Goal is first-in-human use of NaNots, injectable absorptive nanoparticles that treat cancer via clearance of tumour-generated immune inhibitors from blood.
NaNotics, a biopharmaceutical company developing NaNots™, novel subtractive nanoparticles that treat disease by capturing and clearing pathogenic molecules from blood, has announced a research collaboration with Mass General Cancer Center, a program of Massachusetts General Hospital (MGH) in Boston, to develop NaNots that target the soluble forms of Tumour Necrosis Factor Receptors, which are tumour-generated immune inhibitors, with the goal of initiating human trials by mid-2024.

Longevity.Technology: Tumour necrosis factor-alpha (TNF-α) is an essential immune signalling molecule which, as the name implies, is toxic to cancer and other abnormal cells. Immune cells kill harmful cells by delivering TNF-α to TNF receptors on the target cell membrane, which induces apoptosis (cell death).
But there’s a problem. Most, if not all, malignant tumours inhibit TNF-α by severing the extracellular domains of their TNF receptors to produce a soluble receptor form called sTNF-Rs. sTNF-Rs neutralise TNF-α molecules secreted by immune cells, preventing them from inducing apoptosis in cancer cells, with the result that the tumours can evade the body’s defence system.
sTNF-Rs have been undruggable targets. This is because functional membrane TNF receptors (mTNF-Rs) are essential for a broad range of normal immune functions, so a drug that neutralises sTNF-Rs would also block mTNF-Rs, given that the binding sites of both forms are identical.
Enter the NaNots. These injectable, absorptive nanoparticles work like minute, biocompatible sponges and deplete soluble targets – in this case sTNF-Rs – without blocking membrane forms of the same target – in this case mTNF-Rs.

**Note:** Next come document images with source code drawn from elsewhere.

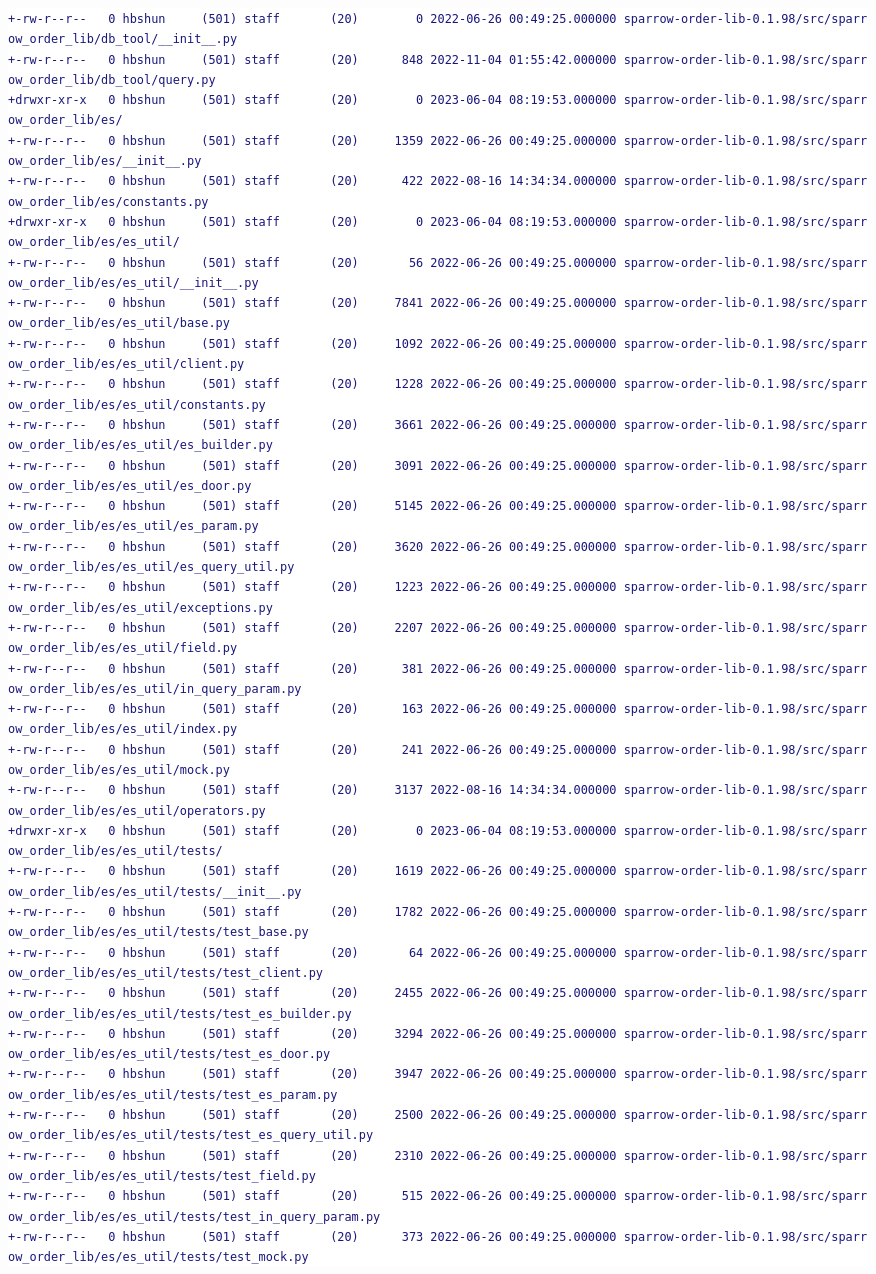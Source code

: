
 ```diff
+-rw-r--r--   0 hbshun     (501) staff       (20)        0 2022-06-26 00:49:25.000000 sparrow-order-lib-0.1.98/src/sparrow_order_lib/db_tool/__init__.py
+-rw-r--r--   0 hbshun     (501) staff       (20)      848 2022-11-04 01:55:42.000000 sparrow-order-lib-0.1.98/src/sparrow_order_lib/db_tool/query.py
+drwxr-xr-x   0 hbshun     (501) staff       (20)        0 2023-06-04 08:19:53.000000 sparrow-order-lib-0.1.98/src/sparrow_order_lib/es/
+-rw-r--r--   0 hbshun     (501) staff       (20)     1359 2022-06-26 00:49:25.000000 sparrow-order-lib-0.1.98/src/sparrow_order_lib/es/__init__.py
+-rw-r--r--   0 hbshun     (501) staff       (20)      422 2022-08-16 14:34:34.000000 sparrow-order-lib-0.1.98/src/sparrow_order_lib/es/constants.py
+drwxr-xr-x   0 hbshun     (501) staff       (20)        0 2023-06-04 08:19:53.000000 sparrow-order-lib-0.1.98/src/sparrow_order_lib/es/es_util/
+-rw-r--r--   0 hbshun     (501) staff       (20)       56 2022-06-26 00:49:25.000000 sparrow-order-lib-0.1.98/src/sparrow_order_lib/es/es_util/__init__.py
+-rw-r--r--   0 hbshun     (501) staff       (20)     7841 2022-06-26 00:49:25.000000 sparrow-order-lib-0.1.98/src/sparrow_order_lib/es/es_util/base.py
+-rw-r--r--   0 hbshun     (501) staff       (20)     1092 2022-06-26 00:49:25.000000 sparrow-order-lib-0.1.98/src/sparrow_order_lib/es/es_util/client.py
+-rw-r--r--   0 hbshun     (501) staff       (20)     1228 2022-06-26 00:49:25.000000 sparrow-order-lib-0.1.98/src/sparrow_order_lib/es/es_util/constants.py
+-rw-r--r--   0 hbshun     (501) staff       (20)     3661 2022-06-26 00:49:25.000000 sparrow-order-lib-0.1.98/src/sparrow_order_lib/es/es_util/es_builder.py
+-rw-r--r--   0 hbshun     (501) staff       (20)     3091 2022-06-26 00:49:25.000000 sparrow-order-lib-0.1.98/src/sparrow_order_lib/es/es_util/es_door.py
+-rw-r--r--   0 hbshun     (501) staff       (20)     5145 2022-06-26 00:49:25.000000 sparrow-order-lib-0.1.98/src/sparrow_order_lib/es/es_util/es_param.py
+-rw-r--r--   0 hbshun     (501) staff       (20)     3620 2022-06-26 00:49:25.000000 sparrow-order-lib-0.1.98/src/sparrow_order_lib/es/es_util/es_query_util.py
+-rw-r--r--   0 hbshun     (501) staff       (20)     1223 2022-06-26 00:49:25.000000 sparrow-order-lib-0.1.98/src/sparrow_order_lib/es/es_util/exceptions.py
+-rw-r--r--   0 hbshun     (501) staff       (20)     2207 2022-06-26 00:49:25.000000 sparrow-order-lib-0.1.98/src/sparrow_order_lib/es/es_util/field.py
+-rw-r--r--   0 hbshun     (501) staff       (20)      381 2022-06-26 00:49:25.000000 sparrow-order-lib-0.1.98/src/sparrow_order_lib/es/es_util/in_query_param.py
+-rw-r--r--   0 hbshun     (501) staff       (20)      163 2022-06-26 00:49:25.000000 sparrow-order-lib-0.1.98/src/sparrow_order_lib/es/es_util/index.py
+-rw-r--r--   0 hbshun     (501) staff       (20)      241 2022-06-26 00:49:25.000000 sparrow-order-lib-0.1.98/src/sparrow_order_lib/es/es_util/mock.py
+-rw-r--r--   0 hbshun     (501) staff       (20)     3137 2022-08-16 14:34:34.000000 sparrow-order-lib-0.1.98/src/sparrow_order_lib/es/es_util/operators.py
+drwxr-xr-x   0 hbshun     (501) staff       (20)        0 2023-06-04 08:19:53.000000 sparrow-order-lib-0.1.98/src/sparrow_order_lib/es/es_util/tests/
+-rw-r--r--   0 hbshun     (501) staff       (20)     1619 2022-06-26 00:49:25.000000 sparrow-order-lib-0.1.98/src/sparrow_order_lib/es/es_util/tests/__init__.py
+-rw-r--r--   0 hbshun     (501) staff       (20)     1782 2022-06-26 00:49:25.000000 sparrow-order-lib-0.1.98/src/sparrow_order_lib/es/es_util/tests/test_base.py
+-rw-r--r--   0 hbshun     (501) staff       (20)       64 2022-06-26 00:49:25.000000 sparrow-order-lib-0.1.98/src/sparrow_order_lib/es/es_util/tests/test_client.py
+-rw-r--r--   0 hbshun     (501) staff       (20)     2455 2022-06-26 00:49:25.000000 sparrow-order-lib-0.1.98/src/sparrow_order_lib/es/es_util/tests/test_es_builder.py
+-rw-r--r--   0 hbshun     (501) staff       (20)     3294 2022-06-26 00:49:25.000000 sparrow-order-lib-0.1.98/src/sparrow_order_lib/es/es_util/tests/test_es_door.py
+-rw-r--r--   0 hbshun     (501) staff       (20)     3947 2022-06-26 00:49:25.000000 sparrow-order-lib-0.1.98/src/sparrow_order_lib/es/es_util/tests/test_es_param.py
+-rw-r--r--   0 hbshun     (501) staff       (20)     2500 2022-06-26 00:49:25.000000 sparrow-order-lib-0.1.98/src/sparrow_order_lib/es/es_util/tests/test_es_query_util.py
+-rw-r--r--   0 hbshun     (501) staff       (20)     2310 2022-06-26 00:49:25.000000 sparrow-order-lib-0.1.98/src/sparrow_order_lib/es/es_util/tests/test_field.py
+-rw-r--r--   0 hbshun     (501) staff       (20)      515 2022-06-26 00:49:25.000000 sparrow-order-lib-0.1.98/src/sparrow_order_lib/es/es_util/tests/test_in_query_param.py
+-rw-r--r--   0 hbshun     (501) staff       (20)      373 2022-06-26 00:49:25.000000 sparrow-order-lib-0.1.98/src/sparrow_order_lib/es/es_util/tests/test_mock.py
```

NaNots represent a novel form of immunotherapy, targeting an important new immunosuppressive pathway, and have been tested for safety in rodents at up to one hundred times the planned human dose, with no observed toxicity.
The MGCC team is led by Keith Flaherty, MD, Director of Clinical Research and a Professor of Medicine at Harvard Medical School. Dr Flaherty’s team includes Justin Gainor, MD, Director of Targeted Immunotherapy at MGCC.

“Despite the profound benefits of PD-1/PD-L1 antibody-based immunotherapy for approximately 10% of cancer patients, it is clear that we have not yet overcome the primary basis for immune evasion in the vast majority of cancer patients,” said Flaherty.
“TNF-α has been on the very short list of desired mechanisms to leverage for decades, but has been largely forgotten because there has been no feasible way of selectively delivering TNF-α to tumor cells. The NaNotics approach overcomes this barrier by depleting the molecules that tumor cells produce and shed in order to intercept TNF-α produced by immune cells.”
“NaNotics is delighted to be collaborating with the Mass General Cancer Center in the study of NaNots against sTNF-Rs,” said Lou Hawthorne, CEO of NaNotics and the inventor of NaNots.
“We’re especially excited to be working with Dr Flaherty – a brilliant scientist and clinician with a record of innovation and success – and his colleagues at MGCC, including Dr Gainor, an expert in immunotherapy. They bring deep scientific insight and a wealth of clinical trial experience to our collaboration, enabling translation of the NaNot platform from novel science into therapeutics of potential benefit to millions of patients suffering deadly cancers.”
As part of the collaboration, NaNotics will produce pre-clinical and then clinical NaNots against sTNF-Rs. MGCC will provide patient samples for preclinical validation of NaNots, following which the teams will work together on clinical trial design, leading to a study of NaNots against sTNF-Rs in cancer patients, centred at MGCC in 2024.
NaNots are a new class of medicine and an exciting platform for longevity. Having spoken to Lou Hawthorne previously about NaNotics’ longevity aims, Longevity.Technology reached out to him.
“Multiple studies have shown that sTNF-Rs are centrally involved in immune evasion by cancer cells, and pheresis of sTNF-Rs in late stage cancer patients has been shown to be extremely effective at treating a broad range of cancer types,” he told us. “So we have high confidence that NaNots against sTNF-Rs will also be effective in treating cancer. What’s intriguing though is that the SASP – secreted by senescent cells driving multiple aspects of aging and age-related disease – also contains high concentrations of sTNF-Rs. What are they doing there?
“If sTNF-Rs defend senescent cells as they do cancer cells, then NaNots against sTNF-Rs are potentially a powerful new class of senolytic. We’re looking forward to testing that hypothesis in partnership with the Kennedy Lab at National University of Singapore.”